- **EXERCISE DESCRIPTION**
Print the records below exactly as they appear.

- **INFORMATION**
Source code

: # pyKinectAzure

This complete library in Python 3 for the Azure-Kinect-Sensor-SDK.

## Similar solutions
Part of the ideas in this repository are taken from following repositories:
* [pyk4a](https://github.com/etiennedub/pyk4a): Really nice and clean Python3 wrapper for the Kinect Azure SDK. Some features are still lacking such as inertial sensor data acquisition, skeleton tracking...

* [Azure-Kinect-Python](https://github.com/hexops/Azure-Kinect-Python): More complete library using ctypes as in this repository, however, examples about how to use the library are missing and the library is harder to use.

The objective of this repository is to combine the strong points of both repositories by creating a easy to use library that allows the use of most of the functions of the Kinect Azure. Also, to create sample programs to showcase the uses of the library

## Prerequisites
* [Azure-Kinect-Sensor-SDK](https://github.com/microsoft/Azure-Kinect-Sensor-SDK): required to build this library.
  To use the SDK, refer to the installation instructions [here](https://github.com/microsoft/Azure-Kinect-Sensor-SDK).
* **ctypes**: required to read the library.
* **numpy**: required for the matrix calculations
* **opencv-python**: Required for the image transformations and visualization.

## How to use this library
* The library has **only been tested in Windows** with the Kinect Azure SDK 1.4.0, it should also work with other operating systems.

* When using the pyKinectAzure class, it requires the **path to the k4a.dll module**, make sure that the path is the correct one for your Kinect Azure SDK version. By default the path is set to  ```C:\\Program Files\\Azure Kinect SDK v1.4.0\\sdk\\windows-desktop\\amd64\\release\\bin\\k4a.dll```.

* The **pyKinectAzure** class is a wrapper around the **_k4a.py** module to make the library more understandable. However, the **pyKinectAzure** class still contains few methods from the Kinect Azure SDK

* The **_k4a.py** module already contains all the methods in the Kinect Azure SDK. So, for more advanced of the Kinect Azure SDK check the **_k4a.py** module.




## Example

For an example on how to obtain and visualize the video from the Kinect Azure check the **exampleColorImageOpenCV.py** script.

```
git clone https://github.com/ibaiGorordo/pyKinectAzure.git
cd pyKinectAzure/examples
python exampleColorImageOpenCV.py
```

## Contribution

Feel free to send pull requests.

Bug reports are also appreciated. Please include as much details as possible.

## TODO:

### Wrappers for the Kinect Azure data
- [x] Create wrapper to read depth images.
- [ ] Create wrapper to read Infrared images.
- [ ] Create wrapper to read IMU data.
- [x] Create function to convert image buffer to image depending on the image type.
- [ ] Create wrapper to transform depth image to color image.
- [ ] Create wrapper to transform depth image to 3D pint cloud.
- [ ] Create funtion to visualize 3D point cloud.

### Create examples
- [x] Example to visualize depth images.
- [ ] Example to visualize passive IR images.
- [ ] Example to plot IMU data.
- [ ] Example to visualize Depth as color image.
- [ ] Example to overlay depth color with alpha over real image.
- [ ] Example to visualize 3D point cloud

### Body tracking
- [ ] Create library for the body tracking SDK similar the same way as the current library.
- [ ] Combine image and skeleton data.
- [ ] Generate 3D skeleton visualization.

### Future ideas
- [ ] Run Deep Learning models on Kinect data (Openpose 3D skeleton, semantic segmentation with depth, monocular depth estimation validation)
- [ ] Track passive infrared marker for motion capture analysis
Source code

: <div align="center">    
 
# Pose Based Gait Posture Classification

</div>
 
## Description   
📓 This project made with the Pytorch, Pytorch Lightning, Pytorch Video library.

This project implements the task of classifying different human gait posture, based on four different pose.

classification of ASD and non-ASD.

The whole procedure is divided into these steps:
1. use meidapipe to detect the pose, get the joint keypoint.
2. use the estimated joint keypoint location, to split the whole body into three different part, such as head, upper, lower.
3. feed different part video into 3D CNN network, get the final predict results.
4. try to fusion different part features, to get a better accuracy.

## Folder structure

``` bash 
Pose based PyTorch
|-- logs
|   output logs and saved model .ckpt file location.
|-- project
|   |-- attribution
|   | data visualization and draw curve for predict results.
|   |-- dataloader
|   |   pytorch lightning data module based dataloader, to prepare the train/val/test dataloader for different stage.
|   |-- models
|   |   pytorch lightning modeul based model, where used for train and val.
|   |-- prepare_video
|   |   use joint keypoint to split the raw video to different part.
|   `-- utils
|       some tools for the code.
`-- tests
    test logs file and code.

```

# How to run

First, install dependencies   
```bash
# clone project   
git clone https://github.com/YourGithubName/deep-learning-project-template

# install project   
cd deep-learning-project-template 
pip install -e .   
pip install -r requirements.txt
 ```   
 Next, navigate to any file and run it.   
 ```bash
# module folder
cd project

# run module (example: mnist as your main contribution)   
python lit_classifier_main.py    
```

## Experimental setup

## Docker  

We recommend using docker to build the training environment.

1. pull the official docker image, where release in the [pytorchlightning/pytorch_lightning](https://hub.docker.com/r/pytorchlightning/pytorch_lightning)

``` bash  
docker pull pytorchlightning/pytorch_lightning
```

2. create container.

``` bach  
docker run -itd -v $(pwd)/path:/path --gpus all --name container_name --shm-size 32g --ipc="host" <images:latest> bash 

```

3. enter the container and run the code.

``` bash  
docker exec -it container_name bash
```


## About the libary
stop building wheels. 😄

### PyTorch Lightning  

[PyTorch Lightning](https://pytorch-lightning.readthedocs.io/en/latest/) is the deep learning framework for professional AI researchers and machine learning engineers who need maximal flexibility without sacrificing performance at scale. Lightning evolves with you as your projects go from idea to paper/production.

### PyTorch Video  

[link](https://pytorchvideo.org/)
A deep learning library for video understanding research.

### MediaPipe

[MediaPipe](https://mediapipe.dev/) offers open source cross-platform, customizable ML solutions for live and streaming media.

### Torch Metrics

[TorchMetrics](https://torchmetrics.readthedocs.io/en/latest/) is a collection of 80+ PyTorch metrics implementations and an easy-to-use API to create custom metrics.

- **SOLUTION TO THIS EXERCISE**
Source code

: # pyKinectAzure

This complete library in Python 3 for the Azure-Kinect-Sensor-SDK.

## Similar solutions
Part of the ideas in this repository are taken from following repositories:
* [pyk4a](https://github.com/etiennedub/pyk4a): Really nice and clean Python3 wrapper for the Kinect Azure SDK. Some features are still lacking such as inertial sensor data acquisition, skeleton tracking...

* [Azure-Kinect-Python](https://github.com/hexops/Azure-Kinect-Python): More complete library using ctypes as in this repository, however, examples about how to use the library are missing and the library is harder to use.

The objective of this repository is to combine the strong points of both repositories by creating a easy to use library that allows the use of most of the functions of the Kinect Azure. Also, to create sample programs to showcase the uses of the library

## Prerequisites
* [Azure-Kinect-Sensor-SDK](https://github.com/microsoft/Azure-Kinect-Sensor-SDK): required to build this library.
  To use the SDK, refer to the installation instructions [here](https://github.com/microsoft/Azure-Kinect-Sensor-SDK).
* **ctypes**: required to read the library.
* **numpy**: required for the matrix calculations
* **opencv-python**: Required for the image transformations and visualization.

## How to use this library
* The library has **only been tested in Windows** with the Kinect Azure SDK 1.4.0, it should also work with other operating systems.

* When using the pyKinectAzure class, it requires the **path to the k4a.dll module**, make sure that the path is the correct one for your Kinect Azure SDK version. By default the path is set to  ```C:\\Program Files\\Azure Kinect SDK v1.4.0\\sdk\\windows-desktop\\amd64\\release\\bin\\k4a.dll```.

* The **pyKinectAzure** class is a wrapper around the **_k4a.py** module to make the library more understandable. However, the **pyKinectAzure** class still contains few methods from the Kinect Azure SDK

* The **_k4a.py** module already contains all the methods in the Kinect Azure SDK. So, for more advanced of the Kinect Azure SDK check the **_k4a.py** module.




## Example

For an example on how to obtain and visualize the video from the Kinect Azure check the **exampleColorImageOpenCV.py** script.

```
git clone https://github.com/ibaiGorordo/pyKinectAzure.git
cd pyKinectAzure/examples
python exampleColorImageOpenCV.py
```

## Contribution

Feel free to send pull requests.

Bug reports are also appreciated. Please include as much details as possible.

## TODO:

### Wrappers for the Kinect Azure data
- [x] Create wrapper to read depth images.
- [ ] Create wrapper to read Infrared images.
- [ ] Create wrapper to read IMU data.
- [x] Create function to convert image buffer to image depending on the image type.
- [ ] Create wrapper to transform depth image to color image.
- [ ] Create wrapper to transform depth image to 3D pint cloud.
- [ ] Create funtion to visualize 3D point cloud.

### Create examples
- [x] Example to visualize depth images.
- [ ] Example to visualize passive IR images.
- [ ] Example to plot IMU data.
- [ ] Example to visualize Depth as color image.
- [ ] Example to overlay depth color with alpha over real image.
- [ ] Example to visualize 3D point cloud

### Body tracking
- [ ] Create library for the body tracking SDK similar the same way as the current library.
- [ ] Combine image and skeleton data.
- [ ] Generate 3D skeleton visualization.

### Future ideas
- [ ] Run Deep Learning models on Kinect data (Openpose 3D skeleton, semantic segmentation with depth, monocular depth estimation validation)
- [ ] Track passive infrared marker for motion capture analysis
Source code

: <div align="center">    
 
# Pose Based Gait Posture Classification

</div>
 
## Description   
📓 This project made with the Pytorch, Pytorch Lightning, Pytorch Video library.

This project implements the task of classifying different human gait posture, based on four different pose.

classification of ASD and non-ASD.

The whole procedure is divided into these steps:
1. use meidapipe to detect the pose, get the joint keypoint.
2. use the estimated joint keypoint location, to split the whole body into three different part, such as head, upper, lower.
3. feed different part video into 3D CNN network, get the final predict results.
4. try to fusion different part features, to get a better accuracy.

## Folder structure

``` bash 
Pose based PyTorch
|-- logs
|   output logs and saved model .ckpt file location.
|-- project
|   |-- attribution
|   | data visualization and draw curve for predict results.
|   |-- dataloader
|   |   pytorch lightning data module based dataloader, to prepare the train/val/test dataloader for different stage.
|   |-- models
|   |   pytorch lightning modeul based model, where used for train and val.
|   |-- prepare_video
|   |   use joint keypoint to split the raw video to different part.
|   `-- utils
|       some tools for the code.
`-- tests
    test logs file and code.

```

# How to run

First, install dependencies   
```bash
# clone project   
git clone https://github.com/YourGithubName/deep-learning-project-template

# install project   
cd deep-learning-project-template 
pip install -e .   
pip install -r requirements.txt
 ```   
 Next, navigate to any file and run it.   
 ```bash
# module folder
cd project

# run module (example: mnist as your main contribution)   
python lit_classifier_main.py    
```

## Experimental setup

## Docker  

We recommend using docker to build the training environment.

1. pull the official docker image, where release in the [pytorchlightning/pytorch_lightning](https://hub.docker.com/r/pytorchlightning/pytorch_lightning)

``` bash  
docker pull pytorchlightning/pytorch_lightning
```

2. create container.

``` bach  
docker run -itd -v $(pwd)/path:/path --gpus all --name container_name --shm-size 32g --ipc="host" <images:latest> bash 

```

3. enter the container and run the code.

``` bash  
docker exec -it container_name bash
```


## About the libary
stop building wheels. 😄

### PyTorch Lightning  

[PyTorch Lightning](https://pytorch-lightning.readthedocs.io/en/latest/) is the deep learning framework for professional AI researchers and machine learning engineers who need maximal flexibility without sacrificing performance at scale. Lightning evolves with you as your projects go from idea to paper/production.

### PyTorch Video  

[link](https://pytorchvideo.org/)
A deep learning library for video understanding research.

### MediaPipe

[MediaPipe](https://mediapipe.dev/) offers open source cross-platform, customizable ML solutions for live and streaming media.

### Torch Metrics

[TorchMetrics](https://torchmetrics.readthedocs.io/en/latest/) is a collection of 80+ PyTorch metrics implementations and an easy-to-use API to create custom metrics.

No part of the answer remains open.